In a Jesuit’s formation there is a time when a man is sent to a place he’s never been – to do something he’s never done. So our friend went from Boston to San Diego, sat on a park bench and put out his little cardboard sign that said “Spiritual Direction – 25 cents.” He sat there – available to anyone and everyone. It seems that all manner of people sat down next to him and told him all manner of things. He listened, then asked them insightful questions that led them to find their own answers within themselves. He thought it was the most meaningful thing he’d ever done – and in time he became a deeply loved spiritual director.
Jesus seems to be doing the same thing, sitting there in the Temple area, just making himself available to listen to anyone who wishes to speak with him. That’s his style. Spiritual direction – 25 cents.
But this time is different. By night, he is a homeless person sleeping on the ground in the olive groves; by daybreak he is eager to be back again in the Temple grounds to converse with people. Hi is aware that this will probably be his last visit to Jerusalem, his last chance to get his message across – that God loves us! – and his teaching probably has an intensity about it, an urgency.
As Jesus sat, some Scribes and Pharisees (come) up with a plan to trap Jesus in a dilemma, hoping his answer can be used against him. They present a clear case of a woman whom they charge with adultery. We are inclined to wonder what keeps Jesus from asking “So where’s the OTHER half of this duo?!?” We must understand that laws concerning adultery were completely different from ours, and also different for men and women. But Jesus doesn’t discuss the law or her guilt. Instead, he remains silent. His silence seems to point out his weariness with this judgmental attitude based on being right according to the law. He’s heard it so often.
Law or no law, these people feel justified in accusing the woman. They are of the mindset that women are the major source of sexual sin in their society. That attitude developed when the Jews were captives in Babylon, for it is there that they picked up the myth of Adam and Eve as an explanation of why there was evil in the world in the first place. As for adultery being a criminal activity, they refer to the ten commandments given to Moses by God. Everybody knows “Thou shalt not commit adultery.”
But let’s look at these so-called “commandments.” Commandments have to do with law, and usually have severe consequences if they are not carried out. But God’s words to Moses weren’t followed by the terrible things God would do if people “disobeyed.” No! It was people’s preconceived notions of a harsh God that caused them to interpret God’s words to Moses as commandments. In fact they wereteachings from a wise God – to the people God loved – about how to be in relationship with God, and how to live a life that God knew what would make us truly happy – and our happiness would make God happy!

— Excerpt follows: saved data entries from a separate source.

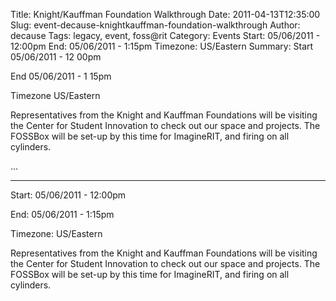 Title: Knight/Kauffman Foundation Walkthrough
Date: 2011-04-13T12:35:00
Slug: event-decause-knightkauffman-foundation-walkthrough
Author: decause
Tags: legacy, event, foss@rit
Category: Events
Start: 05/06/2011 - 12:00pm
End: 05/06/2011 - 1:15pm
Timezone: US/Eastern
Summary: 
	Start  05/06/2011 - 12 00pm

End  05/06/2011 - 1 15pm

Timezone  US/Eastern

Representatives from the Knight and Kauffman Foundations will be visiting the
Center for Student Innovation to check out our space and projects. The FOSSBox
will be set-up by this time for ImagineRIT, and firing on all cylinders.

 ... 

---
Start: 05/06/2011 - 12:00pm

End: 05/06/2011 - 1:15pm

Timezone: US/Eastern

Representatives from the Knight and Kauffman Foundations will be visiting the
Center for Student Innovation to check out our space and projects. The FOSSBox
will be set-up by this time for ImagineRIT, and firing on all cylinders.

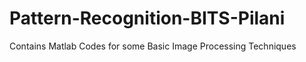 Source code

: Pattern-Recognition-BITS-Pilani
===============================

Contains Matlab Codes for some Basic Image Processing Techniques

God could have said in a more wordy way – “Don’t commit adultery, because if you do, your spouse will be deeply hurt, you will lose the trust you have in one another, and your children will feel insecure. And-let’s not forget the other person’s family. They will suffer the same consequences. Furthermore, adultery can undermine the fabric of an entire society. So it’s better to not go in that direction in the first place. Don’t commit adultery.” That thought survived as “Thou shalt not commit adultery.”
Jesus hears the judgmental attitude of the indignant men standing in front of him – certain they are in the right because adultery is against the Law, after all. Silent Jesus … You wonder if he isn’t thinking, “Where does this distorted notion of God come from ?!? How did God become reduced to a list of laws? And look at how miserable people are because of it. What can I ever do to change it?!?”

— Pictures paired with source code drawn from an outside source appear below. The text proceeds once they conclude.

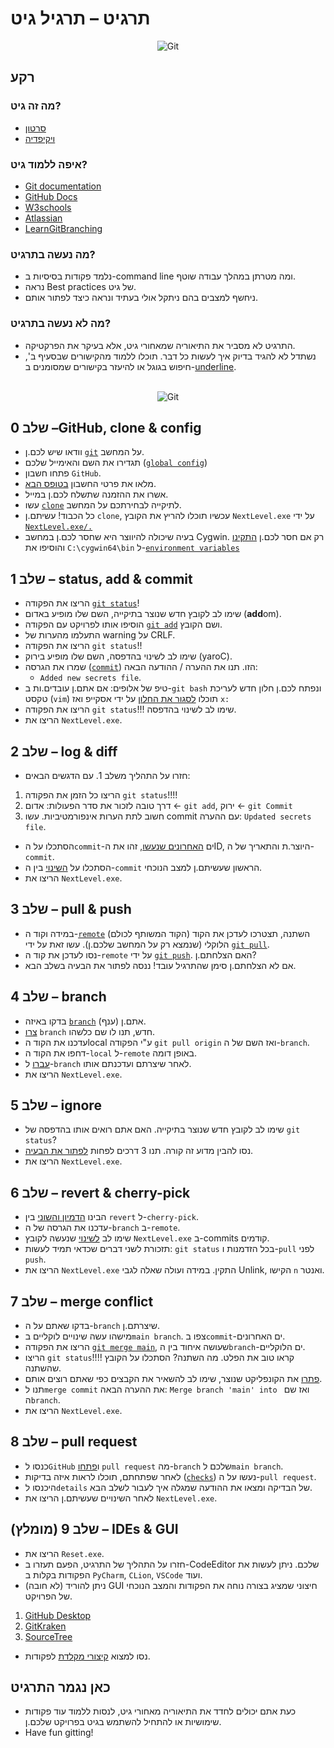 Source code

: # תרגיט – תרגיל גיט

<p style="text-align:center;">
<img title="Git" alt="Git" src="https://avatars.githubusercontent.com/u/18133?s=100"/>
</p>

## רקע
### מה זה גיט?
- [סרטון](https://www.youtube.com/watch?v=2ReR1YJrNOM&ab_channel=ProgrammingwithMosh)
- [ויקיפדיה](https://en.wikipedia.org/wiki/Git)
### איפה ללמוד גיט?
- [Git documentation](https://git-scm.com/book/en/v2/Git-Basics-Getting-a-Git-Repository)
- [GitHub Docs](https://docs.github.com/en)
- [W3schools](https://www.w3schools.com/git/exercise.asp)
- [Atlassian](https://www.atlassian.com/git)
- [LearnGitBranching](https://learngitbranching.js.org/)
### מה נעשה בתרגיט?
- נלמד פקודות בסיסיות ב-command line ומה מטרתן במהלך עבודה שוטף.
- נראה Best practices של גיט.
- ניחשף למצבים בהם ניתקל אולי בעתיד ונראה כיצד לפתור אותם.

### מה לא נעשה בתרגיט?
- התרגיט לא מסביר את התיאוריה שמאחורי גיט, אלא בעיקר את הפרקטיקה.
- נשתדל לא להגיד בדיוק איך לעשות כל דבר. תוכלו ללמוד מהקישורים שבסעיף ב', חיפוש בגוגל או להיעזר בקישורים שמסומנים ב-<ins>underline</ins>.

<p style="text-align:center;">
<br>
<img title="Git" alt="Git" src="https://avatars.githubusercontent.com/u/18133?s=100"/>
</p>

## שלב 0 –GitHub, clone & config 
- וודאו שיש לכם.ן [`git`](https://www.google.com/search?q=download+git+for+windows) על המחשב.
- תגדירו את השם והאימייל שלכם ([`global config`](https://www.google.com/search?q=git+global+config))
- פתחו חשבון `GitHub`.
- מלאו את פרטי החשבון [בטופס הבא](https://forms.gle/MHyxJjmCh8MSHHZg8).
- אשרו את ההזמנה שתשלח לכם.ן במייל.
- עשו [`clone`](https://www.google.com/search?q=git+clone) לתיקייה לבחירתכם על המחשב.
- כל הכבוד! עשיתם.ן `clone`, עכשיו תוכלו להריץ את הקובץ `NextLevel.exe` על ידי [`NextLevel.exe/.`](https://www.google.com/search?q=run+exe+file+in+git+bash)
- בעיה שיכולה להיווצר היא שחסר לכם.ן במחשב Cygwin. רק אם חסר לכם.ן [התקינו](https://www.google.com/search?q=cygwin+download) והוסיפו את `C:\cygwin64\bin` ל-[`environment variables`](https://www.google.com/search?q=add+to+environment+variables)


## שלב 1 – status, add & commit
- הריצו את הפקודה [`git status`](https://www.google.com/search?q=git+status)!
- שימו לב לקובץ חדש שנוצר בתיקייה, השם שלו מופיע באדום (**add**om). 
- הוסיפו אותו לפרויקט עם הפקודה [`git add`](https://www.google.com/search?q=git+add) ושם הקובץ.
- התעלמו מהערות של warning על CRLF.
- הריצו את הפקודה `git status`!!
- שימו לב לשינוי בהדפסה, השם שלו מופיע בירוק (yaroC). 
- שמרו את הגרסה ([`commit`](https://www.google.com/search?q=git+commit)) הזו. תנו את ההערה / ההודעה הבאה:
  - `Added new secrets file`.
- טיפ של אלופים: אם אתם.ן עובדים.ות ב-`git bash` ונפתח לכם.ן חלון חדש לעריכת טקסט (`vim`) תוכלו [לסגור את החלון](https://www.google.com/search?q=How+to+Exit+Vim) על ידי אסקייפ ואז `x:`
- הריצו את הפקודה `git status`!!! שימו לב לשינוי בהדפסה.
- הריצו את `NextLevel.exe`.

## שלב 2 – log & diff 
- חזרו על התהליך משלב 1. עם הדגשים הבאים: 
1) הריצו כל הזמן את הפקודה `git status`!!!!
2) דרך טובה לזכור את סדר הפעולות:   אדום ← `git add`,   ירוק ← `git Commit`
3) חשוב לתת הערות אינפורמטיביות. עשו commit עם ההערה:
`Updated secrets file`. 
- הסתכלו על ה`commit`-ים [האחרונים שנעשו](https://www.google.com/search?q=git+view+commits+history), זהו את הID, היוצר.ת והתאריך של ה-`commit`.
- הסתכלו על [השינוי](https://www.google.com/search?q=git+view+commit+difference) בין ה-`commit` הראשון שעשיתם.ן למצב הנוכחי.
- הריצו את `NextLevel.exe`.

## שלב 3 – pull & push 
- במידה וקוד ה-[`remote`](https://www.google.com/search?q=what+is+remote+in+git) (הקוד המשותף לכולם) השתנה, תצטרכו לעדכן את הקוד הלוקלי (שנמצא רק על המחשב שלכם.ן). עשו זאת על ידי [`git pull`](https://www.google.com/search?q=git+pull).
- נסו לעדכן את קוד ה-`remote` על ידי [`git push`](https://www.google.com/search?q=git+push). האם הצלחתם.ן?
- אם לא הצלחתם.ן סימן שהתרגיל עובד! ננסה לפתור את הבעיה בשלב הבא.

## שלב 4  – branch 
- בדקו באיזה [`branch`](https://www.google.com/search?q=git+branch) (ענף) אתם.ן.
- [צרו](https://www.google.com/search?q=git+create+branch) `branch` חדש, תנו לו שם כלשהו.
- עדכנו את הקוד הlocal ע"י הפקודה `git pull origin` ואז השם של ה-`branch`.
- דחפו את הקוד ה-`local` ל-`remote` באופן דומה.
- [עברו](https://www.google.com/search?q=git+move+to+branch) ל-`branch` לאחר שיצרתם ועדכנתם אותו.
- הריצו את `NextLevel.exe`.

## שלב 5 – ignore
- שימו לב לקובץ חדש שנוצר בתיקייה. האם אתם רואים אותו בהדפסה של `git status`?
- נסו להבין מדוע זה קורה. תנו 3 דרכים לפחות [לפתור את הבעיה](https://www.google.com/search?q=override+gitignore).
- הריצו את `NextLevel.exe`.

## שלב 6 – revert & cherry-pick
- הבינו [הדמיון והשוני](https://www.google.com/search?q=git+difference+between+revert+and+cherry+pick) בין `revert` ל-`cherry-pick`.
- עדכנו את הגרסה של ה-`branch` ב-`remote`.
- שימו לב [לשינוי](https://www.google.com/search?q=github+view+old+version+of+file) שנעשה לקובץ `NextLevel.exe` ב-commits קודמים.
- תזכורת לשני דברים שכדאי תמיד לעשות: `git status` בכל הזדמנות ו-`pull` לפני `push`.
- הריצו את ``NextLevel.exe`` התקין. במידה ועולה שאלה לגבי Unlink, הקישו `n` ואנטר.

## שלב 7 – merge conflict
- בדקו שאתם על ה-`branch` שיצרתם.ן.
- מישהו עשה שינויים לוקליים ב`main branch`. צפו ב`commit`-ים האחרונים.
- הריצו את הפקודה [`git merge main`](https://www.google.com/search?q=git+merge), שעושה איחוד בין ה`branch`-ים הלוקליים.
- הריצו `git status`!!!! קראו טוב את הפלט. מה השתנה? הסתכלו על הקובץ שהשתנה.
- [פתרו](https://www.google.com/search?q=git+solve+merge+conflict) את הקונפליקט שנוצר, שימו לב להשאיר את הקבצים כפי שאתם רוצים אותם.
- תנו ל`merge commit` את ההערה הבאה: `Merge branch 'main' into ` ואז שם ה`branch`.
- הריצו את `NextLevel.exe`.

## שלב 8 – pull request
- כנסו ל`GitHub` ו[פתחו](https://www.google.com/search?q=github+open+pull+request) `pull request` מה-`branch` שלכם ל`main branch`.
- לאחר שפתחתם, תוכלו לראות איזה בדיקות ([`checks`](https://www.google.com/search?q=github+open+pull+request)) נעשו על ה-`pull request`.
- היכנסו ל`details` של הבדיקה ומצאו את ההודעה שמגלה איך לעבור לשלב הבא.
- לאחר השינויים שעשיתם.ן הריצו את `NextLevel.exe`.

## (מומלץ) שלב 9 – IDEs & GUI
- הריצו את `Reset.exe`.
- חזרו על התהליך של התרגיט, הפעם תעזרו ב-CodeEditor שלכם. ניתן לעשות את הפקודות בקלות ב `PyCharm`, `CLion`, `VSCode` ועוד.
- (לא חובה) ניתן להוריד GUI חיצוני שמציג בצורה נוחה את הפקודות והמצב הנוכחי של הפרויקט.
1)	[GitHub Desktop](https://desktop.github.com/)
2)	[GitKraken](https://www.gitkraken.com/)
3)	[SourceTree](https://www.sourcetreeapp.com/)
- נסו למצוא [קיצורי מקלדת](https://www.google.com/search?q=jetbrains+shortcut+for+vcs) לפקודות.

## כאן נגמר התרגיט
- כעת אתם יכולים לחדד את התיאוריה מאחורי גיט, לנסות ללמוד עוד פקודות שימושיות או להתחיל להשתמש בגיט בפרויקט שלכם.ן.
- Have fun gitting!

Like a good spiritual director, Jesus asks an insightful question of the men. They look into their hearts and know the answer. As for the woman, he gives no importance whatsoever to her breaking the law, and he seems not to see her as a bad person. In fact, he makes a point of saying he does not condemn her. What he sees is a person whose actions now bring her unhappiness. Like the God of Moses, he says “If you want to live a happy life, go on, now, but don’t do this anymore.”
For Jesus, it’s not complicated.
You have to love a man like that
What law binds us today? We are not under Jewish Law, and most of us have moved out of the range of Canon Law, following instead our informed consciences – a basic Catholic teaching, by the way. Nevertheless, we find ourselves bound by laws, sometimes unwritten and unspoken. What our families expect and demand of us – What our local community says is the way things must be done – Even laws we impose on ourselves. What law still binds us, making us unfree, not at peace, and not fully experiencing God’s love?